- **MATERIAL FOR THE TASK**
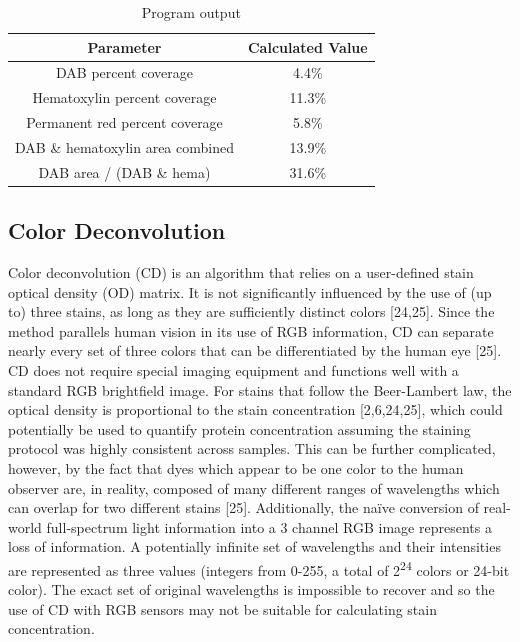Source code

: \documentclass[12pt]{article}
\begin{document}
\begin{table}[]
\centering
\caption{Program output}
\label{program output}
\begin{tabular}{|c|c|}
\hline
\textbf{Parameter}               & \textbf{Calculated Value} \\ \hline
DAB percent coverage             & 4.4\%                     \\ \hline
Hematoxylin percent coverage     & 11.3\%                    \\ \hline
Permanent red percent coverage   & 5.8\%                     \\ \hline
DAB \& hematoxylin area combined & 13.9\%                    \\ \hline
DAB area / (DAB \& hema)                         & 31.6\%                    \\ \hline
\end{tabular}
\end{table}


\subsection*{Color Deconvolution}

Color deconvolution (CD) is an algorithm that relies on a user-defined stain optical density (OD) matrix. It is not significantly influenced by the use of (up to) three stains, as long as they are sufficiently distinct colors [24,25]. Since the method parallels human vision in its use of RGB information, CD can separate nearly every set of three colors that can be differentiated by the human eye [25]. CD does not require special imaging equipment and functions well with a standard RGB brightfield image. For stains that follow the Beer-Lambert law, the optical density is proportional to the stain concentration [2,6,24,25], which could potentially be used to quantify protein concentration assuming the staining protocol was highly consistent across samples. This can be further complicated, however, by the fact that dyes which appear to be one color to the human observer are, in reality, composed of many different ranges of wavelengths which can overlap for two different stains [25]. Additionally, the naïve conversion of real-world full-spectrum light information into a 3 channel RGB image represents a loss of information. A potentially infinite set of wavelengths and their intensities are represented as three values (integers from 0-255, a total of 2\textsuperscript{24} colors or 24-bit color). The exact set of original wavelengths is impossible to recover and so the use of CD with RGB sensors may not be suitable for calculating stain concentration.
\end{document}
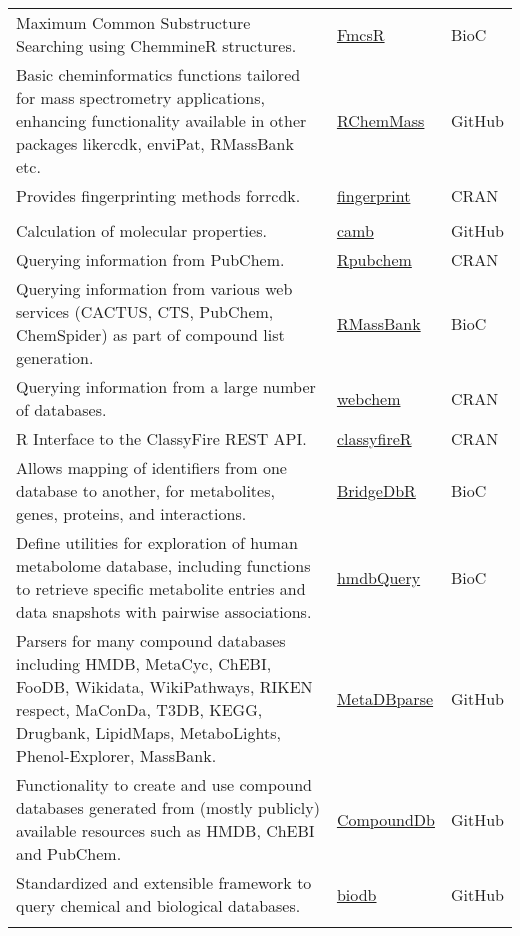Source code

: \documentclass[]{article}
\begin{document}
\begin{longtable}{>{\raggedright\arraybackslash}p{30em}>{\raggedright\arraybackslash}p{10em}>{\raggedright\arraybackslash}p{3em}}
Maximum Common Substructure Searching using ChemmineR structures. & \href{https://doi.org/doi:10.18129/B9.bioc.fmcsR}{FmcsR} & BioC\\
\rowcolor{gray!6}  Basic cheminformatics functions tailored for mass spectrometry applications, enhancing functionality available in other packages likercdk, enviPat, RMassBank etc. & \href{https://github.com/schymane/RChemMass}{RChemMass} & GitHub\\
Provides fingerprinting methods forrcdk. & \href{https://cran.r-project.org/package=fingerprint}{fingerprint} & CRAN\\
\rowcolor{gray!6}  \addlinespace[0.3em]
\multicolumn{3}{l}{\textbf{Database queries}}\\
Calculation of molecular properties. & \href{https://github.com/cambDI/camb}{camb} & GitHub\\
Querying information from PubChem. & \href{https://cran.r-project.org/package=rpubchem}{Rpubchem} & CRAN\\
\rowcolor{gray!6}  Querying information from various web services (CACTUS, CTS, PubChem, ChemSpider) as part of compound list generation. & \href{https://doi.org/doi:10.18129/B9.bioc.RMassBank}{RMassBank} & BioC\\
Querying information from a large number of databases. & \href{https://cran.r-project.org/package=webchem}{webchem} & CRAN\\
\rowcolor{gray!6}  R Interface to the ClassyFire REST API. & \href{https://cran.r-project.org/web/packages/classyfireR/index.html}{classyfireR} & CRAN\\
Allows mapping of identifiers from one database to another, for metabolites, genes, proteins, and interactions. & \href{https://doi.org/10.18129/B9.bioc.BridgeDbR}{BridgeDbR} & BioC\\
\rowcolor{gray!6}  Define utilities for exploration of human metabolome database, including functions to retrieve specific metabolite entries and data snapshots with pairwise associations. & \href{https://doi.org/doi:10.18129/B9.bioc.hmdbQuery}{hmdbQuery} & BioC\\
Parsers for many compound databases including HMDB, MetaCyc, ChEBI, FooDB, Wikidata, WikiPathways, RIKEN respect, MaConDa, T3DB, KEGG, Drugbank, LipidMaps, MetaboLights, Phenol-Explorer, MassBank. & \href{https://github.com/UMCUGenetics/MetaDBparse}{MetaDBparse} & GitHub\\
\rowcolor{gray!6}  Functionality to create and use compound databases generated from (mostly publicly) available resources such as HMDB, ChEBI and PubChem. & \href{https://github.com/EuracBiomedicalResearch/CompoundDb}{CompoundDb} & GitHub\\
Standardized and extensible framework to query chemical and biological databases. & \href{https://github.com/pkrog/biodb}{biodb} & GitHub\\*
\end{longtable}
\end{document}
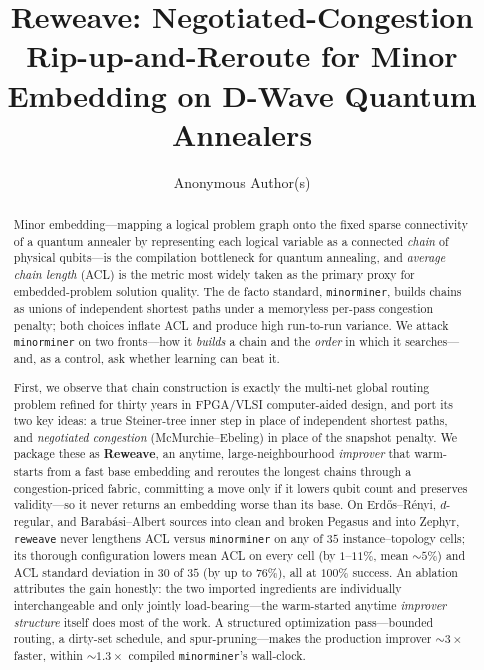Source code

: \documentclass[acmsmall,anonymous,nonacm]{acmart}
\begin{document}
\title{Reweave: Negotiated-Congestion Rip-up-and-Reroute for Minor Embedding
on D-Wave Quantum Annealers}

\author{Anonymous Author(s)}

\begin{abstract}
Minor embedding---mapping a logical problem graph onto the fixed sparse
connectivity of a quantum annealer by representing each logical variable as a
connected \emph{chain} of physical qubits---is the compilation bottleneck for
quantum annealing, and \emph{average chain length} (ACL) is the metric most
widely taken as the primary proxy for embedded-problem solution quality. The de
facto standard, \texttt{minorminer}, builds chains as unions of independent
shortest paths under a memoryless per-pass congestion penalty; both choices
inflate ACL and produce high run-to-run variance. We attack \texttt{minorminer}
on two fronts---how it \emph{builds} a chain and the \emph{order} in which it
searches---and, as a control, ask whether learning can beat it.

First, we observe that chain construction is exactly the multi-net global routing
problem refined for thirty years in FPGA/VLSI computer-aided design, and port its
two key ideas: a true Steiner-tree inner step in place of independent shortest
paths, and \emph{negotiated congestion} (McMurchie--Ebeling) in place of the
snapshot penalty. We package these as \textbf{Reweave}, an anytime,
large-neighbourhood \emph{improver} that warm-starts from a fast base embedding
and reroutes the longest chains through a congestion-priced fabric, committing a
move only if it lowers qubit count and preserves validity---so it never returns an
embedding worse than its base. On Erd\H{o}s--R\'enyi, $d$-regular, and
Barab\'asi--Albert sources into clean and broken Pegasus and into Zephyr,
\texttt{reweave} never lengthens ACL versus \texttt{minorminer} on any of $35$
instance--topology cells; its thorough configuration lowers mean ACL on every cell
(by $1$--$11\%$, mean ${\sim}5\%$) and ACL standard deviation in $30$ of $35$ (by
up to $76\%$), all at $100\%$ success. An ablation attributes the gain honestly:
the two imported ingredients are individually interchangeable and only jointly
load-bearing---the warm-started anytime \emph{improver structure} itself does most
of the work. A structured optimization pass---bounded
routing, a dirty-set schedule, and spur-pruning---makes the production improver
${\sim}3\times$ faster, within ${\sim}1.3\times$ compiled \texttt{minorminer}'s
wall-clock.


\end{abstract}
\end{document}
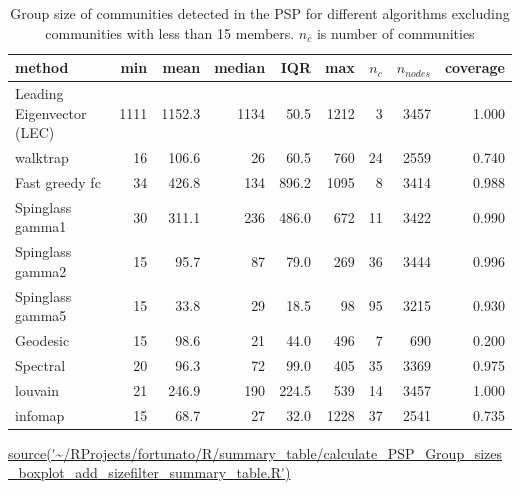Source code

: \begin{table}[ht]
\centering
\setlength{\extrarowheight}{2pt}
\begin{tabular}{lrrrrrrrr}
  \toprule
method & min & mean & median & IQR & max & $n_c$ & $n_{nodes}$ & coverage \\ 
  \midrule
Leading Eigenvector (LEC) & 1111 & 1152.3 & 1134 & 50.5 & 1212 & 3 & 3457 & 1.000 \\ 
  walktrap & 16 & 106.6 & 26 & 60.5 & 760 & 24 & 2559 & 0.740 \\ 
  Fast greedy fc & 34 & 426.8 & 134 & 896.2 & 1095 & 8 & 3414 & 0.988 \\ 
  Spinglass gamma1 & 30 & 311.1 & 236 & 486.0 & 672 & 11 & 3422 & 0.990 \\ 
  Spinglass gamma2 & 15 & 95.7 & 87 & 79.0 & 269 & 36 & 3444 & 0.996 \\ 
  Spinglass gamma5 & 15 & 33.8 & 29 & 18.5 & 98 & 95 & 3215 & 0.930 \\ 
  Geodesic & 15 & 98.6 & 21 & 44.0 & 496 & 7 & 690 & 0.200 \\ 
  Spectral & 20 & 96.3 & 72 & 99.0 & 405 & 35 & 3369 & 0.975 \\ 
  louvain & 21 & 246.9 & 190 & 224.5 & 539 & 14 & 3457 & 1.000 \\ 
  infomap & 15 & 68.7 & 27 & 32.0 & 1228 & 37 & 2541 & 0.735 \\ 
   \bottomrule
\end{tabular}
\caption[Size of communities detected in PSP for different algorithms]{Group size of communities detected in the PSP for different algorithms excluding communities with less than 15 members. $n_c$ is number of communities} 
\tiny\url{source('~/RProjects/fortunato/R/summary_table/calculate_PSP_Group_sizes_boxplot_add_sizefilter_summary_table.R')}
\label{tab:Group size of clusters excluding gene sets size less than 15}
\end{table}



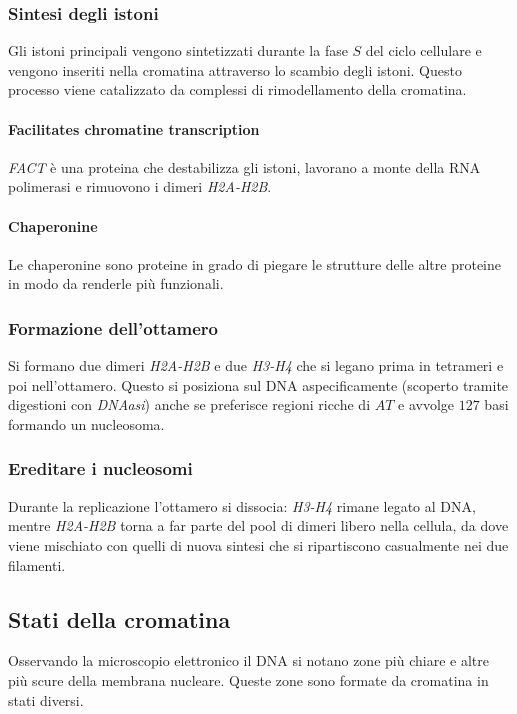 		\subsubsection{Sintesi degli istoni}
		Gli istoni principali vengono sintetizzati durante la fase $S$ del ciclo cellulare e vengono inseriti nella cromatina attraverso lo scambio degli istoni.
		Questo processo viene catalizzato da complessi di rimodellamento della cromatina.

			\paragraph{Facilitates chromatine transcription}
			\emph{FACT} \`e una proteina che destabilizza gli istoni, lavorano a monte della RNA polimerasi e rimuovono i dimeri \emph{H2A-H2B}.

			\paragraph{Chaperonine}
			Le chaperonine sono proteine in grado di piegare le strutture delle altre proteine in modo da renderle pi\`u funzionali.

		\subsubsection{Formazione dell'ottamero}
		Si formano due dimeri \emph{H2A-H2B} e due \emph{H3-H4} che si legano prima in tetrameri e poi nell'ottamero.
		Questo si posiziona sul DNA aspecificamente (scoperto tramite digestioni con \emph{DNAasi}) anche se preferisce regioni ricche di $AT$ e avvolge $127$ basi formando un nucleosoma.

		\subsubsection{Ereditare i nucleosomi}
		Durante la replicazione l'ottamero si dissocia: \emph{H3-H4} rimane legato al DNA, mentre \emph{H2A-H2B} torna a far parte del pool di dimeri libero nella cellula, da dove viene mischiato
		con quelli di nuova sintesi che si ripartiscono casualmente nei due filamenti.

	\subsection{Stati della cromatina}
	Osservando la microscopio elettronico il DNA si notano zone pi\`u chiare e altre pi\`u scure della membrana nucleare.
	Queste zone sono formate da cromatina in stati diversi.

- **ACTION ITEM**
Please transcribe only the lines in the records above running from the line that has "the two imported" through the line that has "routing, a dirty-set", both included, exactly as they appear.

- **SOLUTION BELOW**
the two imported ingredients are individually interchangeable and only jointly
load-bearing---the warm-started anytime \emph{improver structure} itself does most
of the work. A structured optimization pass---bounded
routing, a dirty-set schedule, and spur-pruning---makes the production improver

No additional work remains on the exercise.